After Helen and Orlando argue about her moving back in with Charles to look after him, he departs heartbroken. Regretting his past treatment of Helen, Charles apologizes to her, and tells her that she was the only person who truly cared about him. She assists in his recovery. One Sunday in church service, Reverend Carter, Tiffany, and Cora leads song with the choir, where Charles regains his ability to walk, while Debrah enters in, celebrating her sobriety, as she reconciles with Brian, alongside embraces with Helen and Charles. Charles seeks to begin his relationship anew with Helen, but during a family dinner with Madea, she gives him her wedding ring and signed divorce papers and says they will always be friends, amicably ending their marriage. She ventures to Orlando's workplace, reaffirms that she loves him, requests that he propose again, and accepts when he does.

==Cast==
- Kimberly Elise as Helen Simmons-McCarter, a woman who is the soon-to-be ex-wife of Charles.
- Steve Harris as Charles McCarter, a successful lawyer.
- Shemar Moore as Orlando, a moving truck driver.
- Tamara Taylor as Debrah, Brian's drug-addicted wife.
- Cicely Tyson as Myrtle Simmons, Helen's mother.
- Tyler Perry as:
  - Mabel "Madea" Simmons, a tough old lady and Helen's paternal grandmother
  - Joe Simmons, Madea's brother.
  - Brian Simmons, a lawyer who is Madea's nephew and Joe's son.
- Lisa Marcos as Brenda Marcos, Charles' mistress.
- Tiffany Evans as Tiffany, Brian's daughter.
- Avery Knight as BJ, Brian's son
- Gary Anthony Sturgis as Jamison Milton Jackson, a career criminal.
- Chandra Currelley as herself
- Judge Mablean Ephriam as herself
- Tamela Mann as Cora Simmons, a choir member at the church Helen attends who is revealed to be Madea's daughter in other works.

==Soundtrack==
The soundtrack was released by Motown Records on April 19, 2005.

Track listing
| No. | Title | Performer(s) | Length |
|---|---|---|---|
| 1. | "Purify Me" | India.Arie | 4:07 |
| 2. | "Sick & Tired" | Monica | 4:19 |
| 3. | "Different Directions" | Angie Stone | 3:39 |
| 4. | "Things I Collected" | Tamia | 5:37 |
| 5. | "I Wanna Swing" | Cheryl Pepsii Riley | 2:25 |
| 6. | "I Wanna Love Again" | Chandra Currelley | 4:44 |
| 7. | "Fallen in Love" | Darlene McCoy | 4:28 |
| 8. | "Ain't It Funny" | Heather Headley | 4:03 |
| 9. | "One of Us" | Cheryl Pepsii Riley | 3:31 |
| 10. | "I Wanna Be Free" | Patti LaBelle | 4:56 |
| 11. | "Father, Can You Hear Me" | Tiffany Evans, Cheryl Pepsii Riley, Tamela J. Mann, Chandra Currelley, Terrell Carter, & Anya Washington | 4:12 |
| 12. | "Take It to Jesus" | Tamela J. Mann | 2:57 |

== Release ==
The film was released on DVD and VHS June 28, 2005, by Lions Gate Home Entertainment.

==Reception==

===Box office===
On its opening weekend, the film arrived at number 1 on the box office rankings, with takings of $21.9 million. The film grossed an estimated $50.6 million in the United States and Canada, with an additional $19,000 internationally, for an estimated worldwide total of $50.7 million.

===Critical response===
 Metacritic, which uses a weighted average, assigned the a score of 36 out of 100, based on 30 critics, indicating "generally unfavorable" reviews. Audience polled by CinemaScore gave the film a rare "A+" grade, on a scale from A-F.
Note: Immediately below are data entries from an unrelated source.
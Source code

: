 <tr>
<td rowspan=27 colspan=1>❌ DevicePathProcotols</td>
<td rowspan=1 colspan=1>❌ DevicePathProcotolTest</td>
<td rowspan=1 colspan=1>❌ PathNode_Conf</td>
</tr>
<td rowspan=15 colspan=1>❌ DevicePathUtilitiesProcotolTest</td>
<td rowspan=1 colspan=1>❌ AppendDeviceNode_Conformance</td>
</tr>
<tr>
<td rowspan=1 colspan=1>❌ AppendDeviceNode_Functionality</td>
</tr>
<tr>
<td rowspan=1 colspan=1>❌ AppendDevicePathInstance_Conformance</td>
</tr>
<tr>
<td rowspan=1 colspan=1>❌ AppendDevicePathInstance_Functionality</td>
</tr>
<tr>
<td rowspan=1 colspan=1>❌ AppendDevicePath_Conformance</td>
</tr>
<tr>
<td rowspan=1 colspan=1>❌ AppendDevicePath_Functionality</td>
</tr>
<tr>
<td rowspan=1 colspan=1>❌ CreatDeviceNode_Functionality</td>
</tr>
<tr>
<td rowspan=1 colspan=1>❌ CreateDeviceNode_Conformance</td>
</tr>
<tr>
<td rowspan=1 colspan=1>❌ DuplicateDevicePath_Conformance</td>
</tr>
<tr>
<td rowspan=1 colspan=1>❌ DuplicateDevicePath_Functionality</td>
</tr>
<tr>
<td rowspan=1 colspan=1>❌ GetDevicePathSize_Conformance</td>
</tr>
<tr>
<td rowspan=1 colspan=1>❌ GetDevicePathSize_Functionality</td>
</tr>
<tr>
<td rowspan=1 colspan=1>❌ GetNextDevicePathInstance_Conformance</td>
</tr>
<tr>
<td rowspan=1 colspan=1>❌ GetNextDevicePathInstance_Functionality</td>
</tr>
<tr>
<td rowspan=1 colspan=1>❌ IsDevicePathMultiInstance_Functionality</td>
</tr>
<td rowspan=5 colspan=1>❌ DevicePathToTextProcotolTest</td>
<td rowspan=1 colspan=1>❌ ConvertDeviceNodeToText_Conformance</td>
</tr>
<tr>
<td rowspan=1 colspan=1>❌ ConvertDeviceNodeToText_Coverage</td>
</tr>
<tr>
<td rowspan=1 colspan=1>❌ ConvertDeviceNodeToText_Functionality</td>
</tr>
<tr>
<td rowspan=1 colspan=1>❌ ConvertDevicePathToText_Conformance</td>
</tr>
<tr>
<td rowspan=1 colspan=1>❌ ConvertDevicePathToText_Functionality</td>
Roger Ebert gave the film one out of four stars, arguing that the Madea character "is not remotely plausible [and] not merely wrong for the movie, but fatal to it." Ebert also wrote that Elise, Tyson and Harris offered effective performances and that "[t]here's a good movie buried beneath the bad one."

== Sequel ==
A sequel to the film, Madea's Family Reunion, was released on February 24, 2006.